No centro da cozinha, uma ilha espaçosa serve como o epicentro das atividades culinárias, onde Marta exerce sua arte com graça e destreza.
— Depois do café, te apresentarei à família.
Sento-me à mesa, olhando para as xícaras de café.
— Já tive o desprazer de conhecer Alejandro...e seu pai também. — Digo, minha voz carregada com um tom de desânimo.
Marta arqueia uma sobrancelha, interessada.
— Ah, você conheceu o senhor Castillo? E pelo jeito não foi um bom começo?
Pego uma xícara e me sirvo de café, buscando as palavras certas.
— Foi um encontro... intenso. Achei o senhor Alejandro Castillo bastante imponente e distante. É o tipo de homem que faz você se sentir pequeno com apenas um olhar.
Marta escuta atentamente, os seus olhos demonstrando empatia.

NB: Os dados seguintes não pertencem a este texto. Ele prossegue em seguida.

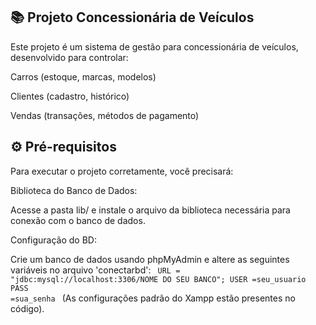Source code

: ## 📚 Projeto Concessionária de Veículos
Este projeto é um sistema de gestão para concessionária de veículos, desenvolvido para controlar:

Carros (estoque, marcas, modelos)

Clientes (cadastro, histórico)

Vendas (transações, métodos de pagamento)

## ⚙️ Pré-requisitos
Para executar o projeto corretamente, você precisará:

Biblioteca do Banco de Dados:

Acesse a pasta lib/ e instale o arquivo da biblioteca necessária para conexão com o banco de dados.

Configuração do BD:

Crie um banco de dados usando phpMyAdmin e altere as seguintes variáveis no arquivo 'conectarbd':
<code>
  URL = "jdbc:mysql://localhost:3306/NOME DO SEU BANCO";
  USER =seu_usuario
  PASS =sua_senha
</code>
(As configurações padrão do Xampp estão presentes no código).
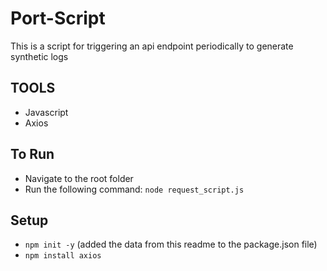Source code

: # Port-Script
This is a script for triggering an api endpoint periodically to generate synthetic logs

## TOOLS
- Javascript
- Axios

## To Run
- Navigate to the root folder
- Run the following command:
`node request_script.js`

## Setup
- `npm init -y` (added the data from this readme to the package.json file)
- `npm install axios`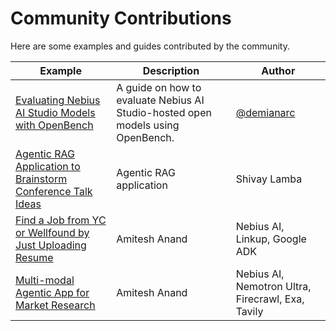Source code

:# Community Contributions

Here are some examples and guides contributed by the community.


| Example | Description | Author |
|---|---|---|
| [Evaluating Nebius AI Studio Models with OpenBench](./openbench-evaluation-guide/) | A guide on how to evaluate Nebius AI Studio-hosted open models using OpenBench. | [@demianarc](https://github.com/demianarc) |
| [Agentic RAG Application to Brainstorm Conference Talk Ideas](https://dev.to/couchbase/how-i-built-an-agentic-rag-application-to-brainstorm-conference-talk-ideas-42oo) | Agentic RAG application | Shivay Lamba |
| [Find a Job from YC or Wellfound by Just Uploading Resume](https://medium.com/data-science-collective/i-tested-deepseek-r1-0528-built-a-job-finding-agent-with-adk-nebius-ai-linkup-76e6e62bdbba?sk=fa84bd0038671f6988e58368e14f2233) | Amitesh Anand | Nebius AI, Linkup, Google ADK | Upload your resume and let the agent find jobs from YC or Wellfound automatically. |
| [Multi-modal Agentic App for Market Research](https://generativeai.pub/i-built-a-team-of-5-agents-using-google-adk-meta-llama-and-nemotron-ultra-253b-e243a659b4a7?sk=ed2d85b17fbc475f97fd7285e9f00d95) | Amitesh Anand | Nebius AI, Nemotron Ultra, Firecrawl, Exa, Tavily | A multi-modal agentic app that performs comprehensive market research via web search and scraping |

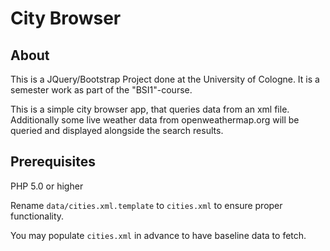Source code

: # City Browser

## About

This is a JQuery/Bootstrap Project done at the University of Cologne. It is a semester
work as part of the "BSI1"-course.

This is a simple city browser app, that queries data from an xml file. Additionally
some live weather data from openweathermap.org will be queried and displayed alongside
the search results.

## Prerequisites

PHP 5.0 or higher

Rename `data/cities.xml.template` to `cities.xml` to ensure proper functionality. 

You may populate `cities.xml` in advance to have baseline data to fetch.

—Dios! Pelo visto o encontro de vocês foi bem tenso mesmo.
— Sim. E não é apenas a sua autoridade que me causa essa impressão, mas uma aura de crueldade sutil que o cerca. A sensação de estar à mercê de seu julgamento é... perturbadora
Enquanto falo, meus pensamentos voltam à cena. Há algo no olhar dele que é, ao mesmo tempo, frio e vulnerável. É difícil de explicar, mas parece que uma parte dele está em constante conflito interno. Essa dualidade só o torna mais complexo e me deixa ainda mais confuso
Marta corta meus pensamentos dizendo:
— Alejandro tem uma forma muito peculiar de se relacionar com as pessoas. Aquele jeito distante e a sensação de julgamento que você percebe são, infelizmente, parte de quem ele é. Ele carrega um grande peso e responsabilidades, e isso acaba moldando a maneira como ele interage com os outros. Mas, com o tempo, ele tende a se acostumar com você e pode até mostrar um lado mais acessível.
Dou um pequeno suspiro, tentando processar as suas palavras.
— Talvez você tenha razão. Só espero que, com o tempo, eu possa encontrar um equilíbrio aqui, sem ter que me perder na complexidade desse mundo.
Marta sorri novamente, um sorriso de encorajamento.
— É um começo, Luna. E lembre-se, cada dia é uma nova oportunidade para encontrar seu lugar e entender melhor as pessoas ao seu redor.
Agradeço a Marta com um sorriso leve, tentando absorver as suas palavras. Enquanto tomo o meu café, a sensação de estar um pouco mais alinhada com o que está por vir me dá um pequeno alívio.
Enquanto Marta se ocupa com os afazeres na cozinha, fico em silêncio, tentando ordenar os meus pensamentos. O café nas minhas mãos ainda está quente, mas o calor que ele deveria me proporcionar não consegue dissipar a inquietação que tomou conta de mim desde que cheguei aqui.